Note
Go to the end to download the full example code.
Creating a BHE mesh (Borehole Heat Exchanger)#
This example demonstrates how to use ogstools.meshlib.gmsh_meshing.gen_bhe_mesh
to create
a Borehole Heat Exchanger (BHE) mesh.
from pathlib import Path
from tempfile import mkdtemp
import pyvista as pv
from pyvista.plotting import Plotter
from ogstools.meshlib.gmsh_meshing import BHE, Groundwater, gen_bhe_mesh
Introduction#
This example shows the general usage of ogstools.meshlib.gmsh_meshing.gen_bhe_mesh
and how some of
the parameters will effect the mesh. This section demonstrates the mesh
generation with only three soil layers, groundwater flow in one layer
and three BHE’s. However, this tool provides multiple soil layers,
groundwater flow in multiple layers and multiple BHE’s.

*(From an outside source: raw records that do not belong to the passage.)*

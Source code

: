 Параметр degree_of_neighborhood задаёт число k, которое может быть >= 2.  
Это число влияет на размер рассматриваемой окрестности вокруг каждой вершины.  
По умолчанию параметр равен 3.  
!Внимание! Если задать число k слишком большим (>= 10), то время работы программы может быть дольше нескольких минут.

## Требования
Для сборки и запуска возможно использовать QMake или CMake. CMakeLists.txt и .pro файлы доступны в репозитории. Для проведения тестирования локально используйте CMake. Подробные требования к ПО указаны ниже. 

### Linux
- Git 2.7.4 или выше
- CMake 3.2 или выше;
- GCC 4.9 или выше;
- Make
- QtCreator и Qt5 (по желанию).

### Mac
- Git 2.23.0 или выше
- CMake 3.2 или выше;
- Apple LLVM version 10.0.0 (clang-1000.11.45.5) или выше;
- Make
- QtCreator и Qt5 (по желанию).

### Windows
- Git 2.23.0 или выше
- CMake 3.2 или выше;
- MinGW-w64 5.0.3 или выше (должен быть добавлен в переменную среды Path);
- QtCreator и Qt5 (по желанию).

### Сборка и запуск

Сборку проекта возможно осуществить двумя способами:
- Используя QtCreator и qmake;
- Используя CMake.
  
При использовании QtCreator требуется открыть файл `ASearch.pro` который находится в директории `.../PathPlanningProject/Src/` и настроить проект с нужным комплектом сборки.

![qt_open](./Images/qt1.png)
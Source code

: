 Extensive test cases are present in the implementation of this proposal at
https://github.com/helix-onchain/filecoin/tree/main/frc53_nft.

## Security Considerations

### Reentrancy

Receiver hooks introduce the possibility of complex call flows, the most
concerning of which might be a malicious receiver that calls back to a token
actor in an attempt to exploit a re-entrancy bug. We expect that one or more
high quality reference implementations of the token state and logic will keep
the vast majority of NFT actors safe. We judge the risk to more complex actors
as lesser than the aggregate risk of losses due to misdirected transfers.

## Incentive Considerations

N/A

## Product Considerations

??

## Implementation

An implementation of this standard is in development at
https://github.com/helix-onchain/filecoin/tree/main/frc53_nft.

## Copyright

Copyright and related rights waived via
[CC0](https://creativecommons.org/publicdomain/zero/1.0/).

The mesh sizes
provides good initial values for the most Heat-Transport-BHE simulations
in OGS. They can also be set by the user, to customize the mesh.
Feel free to try it out!
Create a simple prism mesh#
Generate a customizable prism BHE mesh:
tmp_dir = Path(mkdtemp())
vtu_file = tmp_dir / "bhe_prism.vtu"
bhe_meshes = gen_bhe_mesh(
length=150,
width=100,
layer=[50, 50, 50],
groundwater=Groundwater(
begin=-30, isolation_layer_id=1, flow_direction="+x"
),
BHE_Array=[
BHE(x=50, y=40, z_begin=-1, z_end=-60, borehole_radius=0.076),
BHE(x=50, y=50, z_begin=-1, z_end=-60, borehole_radius=0.076),
BHE(x=50, y=60, z_begin=-1, z_end=-60, borehole_radius=0.076),
],
meshing_type="prism",
out_name=vtu_file,
)
Load the domain mesh and all submeshes as well as extract the BHE lines:
mesh = pv.read(tmp_dir / bhe_meshes[0])
top_mesh = pv.read(tmp_dir / bhe_meshes[1])
bottom_mesh = pv.read(tmp_dir / bhe_meshes[2])
gw_mesh = pv.read(tmp_dir / bhe_meshes[3])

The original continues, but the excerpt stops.